National Retail Association (NRA) Chief Executive Dominique Lamb said the slight increase was expected as the nation continues to adjust to inflation and rising interest rates.
“On the surface the numbers show the sector performing well but, underneath, we know the rise in turnover is directly attributable to the rising cost of goods and services.
“Retail businesses have a challenging period ahead as rising interest rates and rising costs of groceries are impeding sales volumes. The impact of interest rate hikes will come to a head for many family-run and small business operators, who are struggling to keep up with the rising costs of business and dwindling consumer confidence.”
The lipstick effect
Across the subsectors of the retail trade, dining and food services saw a noticeable growth of 2.7 per cent. The NRA sees this as a result of the industry passing on price increases to consumers to cover the costs of doing business. Clothing, footwear and personal accessories saw the second highest growth of 1.3 per cent.

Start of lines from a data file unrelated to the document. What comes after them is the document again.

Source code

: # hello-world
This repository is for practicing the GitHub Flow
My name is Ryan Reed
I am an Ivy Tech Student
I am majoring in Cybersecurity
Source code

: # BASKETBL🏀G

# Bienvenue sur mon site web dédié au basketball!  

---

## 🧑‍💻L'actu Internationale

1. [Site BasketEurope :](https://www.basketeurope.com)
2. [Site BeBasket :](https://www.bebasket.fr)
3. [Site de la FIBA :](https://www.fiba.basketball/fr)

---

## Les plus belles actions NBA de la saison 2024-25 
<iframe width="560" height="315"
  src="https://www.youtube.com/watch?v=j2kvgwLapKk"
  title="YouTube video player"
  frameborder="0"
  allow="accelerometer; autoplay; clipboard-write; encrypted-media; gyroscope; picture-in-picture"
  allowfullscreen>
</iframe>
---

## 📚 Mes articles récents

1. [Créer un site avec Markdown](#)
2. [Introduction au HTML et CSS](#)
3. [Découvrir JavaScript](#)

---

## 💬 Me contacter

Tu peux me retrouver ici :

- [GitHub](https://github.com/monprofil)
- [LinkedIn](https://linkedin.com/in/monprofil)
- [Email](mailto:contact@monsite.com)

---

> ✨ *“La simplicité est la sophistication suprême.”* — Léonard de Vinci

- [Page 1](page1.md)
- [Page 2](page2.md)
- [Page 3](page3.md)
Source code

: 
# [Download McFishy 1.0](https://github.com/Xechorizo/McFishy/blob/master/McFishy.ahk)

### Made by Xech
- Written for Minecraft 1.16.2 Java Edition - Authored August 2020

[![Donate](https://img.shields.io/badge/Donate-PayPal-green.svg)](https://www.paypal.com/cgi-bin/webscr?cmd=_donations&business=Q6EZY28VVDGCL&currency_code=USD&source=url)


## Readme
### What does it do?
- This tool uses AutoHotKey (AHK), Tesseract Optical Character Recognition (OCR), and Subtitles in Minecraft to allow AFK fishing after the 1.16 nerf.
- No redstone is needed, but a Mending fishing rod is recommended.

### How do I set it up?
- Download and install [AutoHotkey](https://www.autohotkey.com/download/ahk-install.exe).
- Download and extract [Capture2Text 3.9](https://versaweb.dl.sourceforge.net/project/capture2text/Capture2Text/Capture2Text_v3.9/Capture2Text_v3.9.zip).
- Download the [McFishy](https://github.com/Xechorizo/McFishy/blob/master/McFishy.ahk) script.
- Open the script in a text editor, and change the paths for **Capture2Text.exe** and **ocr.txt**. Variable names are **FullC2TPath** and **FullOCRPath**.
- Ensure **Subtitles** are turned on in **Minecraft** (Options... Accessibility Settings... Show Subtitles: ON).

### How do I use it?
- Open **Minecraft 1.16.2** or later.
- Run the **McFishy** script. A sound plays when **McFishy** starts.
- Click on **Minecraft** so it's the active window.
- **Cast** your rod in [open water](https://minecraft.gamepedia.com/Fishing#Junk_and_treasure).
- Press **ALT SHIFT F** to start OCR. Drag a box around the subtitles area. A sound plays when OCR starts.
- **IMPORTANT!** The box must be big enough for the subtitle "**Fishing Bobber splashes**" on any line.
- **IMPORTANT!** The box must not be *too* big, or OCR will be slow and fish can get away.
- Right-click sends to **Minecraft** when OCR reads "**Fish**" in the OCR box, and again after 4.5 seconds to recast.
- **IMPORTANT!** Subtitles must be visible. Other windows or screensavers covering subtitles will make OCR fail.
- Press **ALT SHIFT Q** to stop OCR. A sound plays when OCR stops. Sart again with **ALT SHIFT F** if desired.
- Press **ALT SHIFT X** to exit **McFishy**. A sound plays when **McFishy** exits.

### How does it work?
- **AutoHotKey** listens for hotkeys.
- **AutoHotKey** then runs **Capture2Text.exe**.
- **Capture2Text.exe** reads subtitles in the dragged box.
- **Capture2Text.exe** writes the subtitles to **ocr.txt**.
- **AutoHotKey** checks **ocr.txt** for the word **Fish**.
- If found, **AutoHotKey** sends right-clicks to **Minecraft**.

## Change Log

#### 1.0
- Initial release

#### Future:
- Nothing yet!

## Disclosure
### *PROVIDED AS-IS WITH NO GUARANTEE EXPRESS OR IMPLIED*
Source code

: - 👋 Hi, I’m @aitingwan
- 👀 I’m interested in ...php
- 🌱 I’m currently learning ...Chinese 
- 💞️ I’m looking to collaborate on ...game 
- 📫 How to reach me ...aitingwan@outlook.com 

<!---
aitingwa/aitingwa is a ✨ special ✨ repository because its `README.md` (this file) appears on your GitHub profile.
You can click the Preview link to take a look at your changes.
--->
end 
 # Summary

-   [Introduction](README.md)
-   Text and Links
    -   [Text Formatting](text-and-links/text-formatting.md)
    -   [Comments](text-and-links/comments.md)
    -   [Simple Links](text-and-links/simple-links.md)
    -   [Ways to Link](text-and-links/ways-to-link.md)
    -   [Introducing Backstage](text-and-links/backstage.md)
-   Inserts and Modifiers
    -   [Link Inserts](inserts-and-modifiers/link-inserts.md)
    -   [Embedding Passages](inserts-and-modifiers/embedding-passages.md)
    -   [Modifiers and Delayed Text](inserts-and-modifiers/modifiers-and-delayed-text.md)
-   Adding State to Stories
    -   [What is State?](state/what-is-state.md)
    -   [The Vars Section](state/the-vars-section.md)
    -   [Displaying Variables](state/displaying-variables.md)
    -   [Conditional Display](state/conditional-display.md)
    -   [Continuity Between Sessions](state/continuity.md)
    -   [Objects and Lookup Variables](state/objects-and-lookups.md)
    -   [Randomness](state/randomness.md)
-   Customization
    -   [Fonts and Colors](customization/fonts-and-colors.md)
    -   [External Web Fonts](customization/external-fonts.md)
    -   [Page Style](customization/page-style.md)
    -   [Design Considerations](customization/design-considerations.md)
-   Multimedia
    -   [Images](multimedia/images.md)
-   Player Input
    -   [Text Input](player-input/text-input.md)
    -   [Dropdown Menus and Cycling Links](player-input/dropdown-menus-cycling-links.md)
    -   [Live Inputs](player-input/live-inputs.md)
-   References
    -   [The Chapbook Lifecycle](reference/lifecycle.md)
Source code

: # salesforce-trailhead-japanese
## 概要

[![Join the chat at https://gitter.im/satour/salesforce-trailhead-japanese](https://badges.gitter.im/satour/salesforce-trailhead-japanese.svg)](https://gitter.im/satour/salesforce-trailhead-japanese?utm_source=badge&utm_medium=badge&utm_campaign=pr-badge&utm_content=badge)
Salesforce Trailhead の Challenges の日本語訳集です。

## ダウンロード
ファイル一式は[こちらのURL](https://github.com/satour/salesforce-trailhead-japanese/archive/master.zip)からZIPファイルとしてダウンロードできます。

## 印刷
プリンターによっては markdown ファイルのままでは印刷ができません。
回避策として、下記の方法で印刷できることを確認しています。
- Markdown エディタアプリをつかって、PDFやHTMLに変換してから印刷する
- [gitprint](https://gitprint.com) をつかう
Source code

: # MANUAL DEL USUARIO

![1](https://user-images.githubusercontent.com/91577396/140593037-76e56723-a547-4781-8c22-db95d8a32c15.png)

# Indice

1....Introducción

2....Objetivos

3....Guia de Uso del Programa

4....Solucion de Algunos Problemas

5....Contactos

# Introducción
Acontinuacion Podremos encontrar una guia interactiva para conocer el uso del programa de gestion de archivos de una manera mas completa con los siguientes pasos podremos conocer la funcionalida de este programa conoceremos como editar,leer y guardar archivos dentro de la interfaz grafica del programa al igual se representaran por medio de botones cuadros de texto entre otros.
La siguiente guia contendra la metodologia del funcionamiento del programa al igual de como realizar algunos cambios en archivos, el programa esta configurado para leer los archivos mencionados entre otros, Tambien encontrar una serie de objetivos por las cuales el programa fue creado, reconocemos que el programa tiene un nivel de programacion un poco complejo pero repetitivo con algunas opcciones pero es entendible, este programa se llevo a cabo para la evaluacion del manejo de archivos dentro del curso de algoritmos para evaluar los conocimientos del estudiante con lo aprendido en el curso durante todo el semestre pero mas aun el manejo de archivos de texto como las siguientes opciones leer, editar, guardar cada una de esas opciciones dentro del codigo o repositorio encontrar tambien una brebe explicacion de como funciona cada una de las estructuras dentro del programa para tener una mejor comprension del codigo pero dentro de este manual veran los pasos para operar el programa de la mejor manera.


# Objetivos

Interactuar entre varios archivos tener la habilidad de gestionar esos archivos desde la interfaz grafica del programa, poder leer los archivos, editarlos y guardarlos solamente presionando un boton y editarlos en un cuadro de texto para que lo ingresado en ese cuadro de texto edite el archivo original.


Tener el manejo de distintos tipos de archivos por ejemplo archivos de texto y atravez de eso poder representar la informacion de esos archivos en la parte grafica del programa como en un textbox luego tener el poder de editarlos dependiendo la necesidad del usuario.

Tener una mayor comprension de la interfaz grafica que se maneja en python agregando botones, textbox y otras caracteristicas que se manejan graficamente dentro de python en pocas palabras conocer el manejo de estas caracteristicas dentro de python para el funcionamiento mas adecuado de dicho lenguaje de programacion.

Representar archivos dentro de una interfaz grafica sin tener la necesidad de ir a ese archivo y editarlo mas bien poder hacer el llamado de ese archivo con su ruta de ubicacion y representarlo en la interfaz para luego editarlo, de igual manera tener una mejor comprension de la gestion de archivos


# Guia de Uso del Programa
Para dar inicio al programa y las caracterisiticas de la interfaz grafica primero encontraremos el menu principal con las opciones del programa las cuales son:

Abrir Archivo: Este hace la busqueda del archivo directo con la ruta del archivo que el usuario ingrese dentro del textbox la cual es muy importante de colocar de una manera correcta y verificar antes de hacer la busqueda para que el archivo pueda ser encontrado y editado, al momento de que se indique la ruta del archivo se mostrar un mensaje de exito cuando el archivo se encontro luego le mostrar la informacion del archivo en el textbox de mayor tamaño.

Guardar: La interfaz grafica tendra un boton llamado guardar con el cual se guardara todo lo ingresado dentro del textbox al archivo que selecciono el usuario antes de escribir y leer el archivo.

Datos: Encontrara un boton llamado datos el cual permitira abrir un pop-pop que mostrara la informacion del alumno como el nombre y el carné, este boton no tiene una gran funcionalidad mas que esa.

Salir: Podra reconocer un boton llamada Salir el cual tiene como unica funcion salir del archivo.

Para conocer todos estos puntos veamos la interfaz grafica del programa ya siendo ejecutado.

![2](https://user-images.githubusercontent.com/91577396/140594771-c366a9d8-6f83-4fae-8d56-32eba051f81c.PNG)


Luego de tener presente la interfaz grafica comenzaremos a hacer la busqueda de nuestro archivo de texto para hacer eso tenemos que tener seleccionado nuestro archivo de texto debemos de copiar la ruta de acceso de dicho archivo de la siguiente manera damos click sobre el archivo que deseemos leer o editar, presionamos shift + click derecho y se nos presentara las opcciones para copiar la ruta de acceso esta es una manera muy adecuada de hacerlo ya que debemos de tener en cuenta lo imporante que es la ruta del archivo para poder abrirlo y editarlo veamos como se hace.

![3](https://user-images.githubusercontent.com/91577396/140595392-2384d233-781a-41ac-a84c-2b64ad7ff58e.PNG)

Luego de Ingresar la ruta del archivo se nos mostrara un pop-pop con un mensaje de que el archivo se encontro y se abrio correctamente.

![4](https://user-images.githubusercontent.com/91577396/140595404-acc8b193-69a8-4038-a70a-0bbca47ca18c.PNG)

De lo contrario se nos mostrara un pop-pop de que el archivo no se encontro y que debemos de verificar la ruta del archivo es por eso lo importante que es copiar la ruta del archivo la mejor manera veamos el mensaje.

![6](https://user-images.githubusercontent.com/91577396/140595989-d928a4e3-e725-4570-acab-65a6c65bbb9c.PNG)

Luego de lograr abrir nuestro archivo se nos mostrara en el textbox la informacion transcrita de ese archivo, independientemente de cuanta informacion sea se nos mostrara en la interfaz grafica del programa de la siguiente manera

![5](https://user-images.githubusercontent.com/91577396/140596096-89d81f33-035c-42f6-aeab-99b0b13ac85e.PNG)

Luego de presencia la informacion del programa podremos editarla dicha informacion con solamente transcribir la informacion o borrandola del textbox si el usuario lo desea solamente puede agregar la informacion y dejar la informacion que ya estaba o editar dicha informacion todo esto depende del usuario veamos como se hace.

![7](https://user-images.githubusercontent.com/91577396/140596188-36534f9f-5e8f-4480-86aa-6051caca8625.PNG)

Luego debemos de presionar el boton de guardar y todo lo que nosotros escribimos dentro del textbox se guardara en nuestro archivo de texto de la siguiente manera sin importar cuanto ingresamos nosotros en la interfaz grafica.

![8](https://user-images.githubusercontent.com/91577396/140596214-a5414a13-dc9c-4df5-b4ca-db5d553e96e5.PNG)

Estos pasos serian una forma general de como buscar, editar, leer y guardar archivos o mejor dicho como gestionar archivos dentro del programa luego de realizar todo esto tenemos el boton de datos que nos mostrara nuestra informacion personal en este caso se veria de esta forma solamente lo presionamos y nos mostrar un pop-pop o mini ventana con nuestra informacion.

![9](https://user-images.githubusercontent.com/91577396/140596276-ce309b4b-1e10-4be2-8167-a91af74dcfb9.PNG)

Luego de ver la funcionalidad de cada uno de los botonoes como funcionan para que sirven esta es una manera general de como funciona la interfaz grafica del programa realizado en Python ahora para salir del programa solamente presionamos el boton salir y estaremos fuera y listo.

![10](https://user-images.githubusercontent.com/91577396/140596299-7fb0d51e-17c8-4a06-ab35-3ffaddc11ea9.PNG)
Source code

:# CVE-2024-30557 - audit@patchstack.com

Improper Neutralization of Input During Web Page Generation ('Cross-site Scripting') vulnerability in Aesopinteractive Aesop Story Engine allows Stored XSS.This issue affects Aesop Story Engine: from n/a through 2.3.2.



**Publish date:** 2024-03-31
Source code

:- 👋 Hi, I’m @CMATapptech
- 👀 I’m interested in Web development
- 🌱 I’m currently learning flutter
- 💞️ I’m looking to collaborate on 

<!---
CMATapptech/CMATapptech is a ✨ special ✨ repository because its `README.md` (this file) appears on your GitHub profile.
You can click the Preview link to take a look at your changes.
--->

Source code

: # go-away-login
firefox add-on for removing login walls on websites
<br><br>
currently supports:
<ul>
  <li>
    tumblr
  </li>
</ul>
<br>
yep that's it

Lamb attributes this to the lipstick effect, where consumers who can’t afford big-ticket items treat themselves to small luxuries, such as a new lipstick.
“Consumers are riding the waves of inflation in their own way,” she said. “Some are steering clear of discretionary spending while others are treating themselves where they can. However, taking into account the consumer price index rise of 1.8 per cent, we will see consumers spending less in the coming months.
“Small businesses need to see more support from the government to get through these low spending periods and the NRA will continue to advocate on this matter to ensure our local and family-owned businesses stay alive. Decision makers need to be aware that there are thousands of small businesses who are still doing it tough, despite the supposed growth in revenue for the industry.”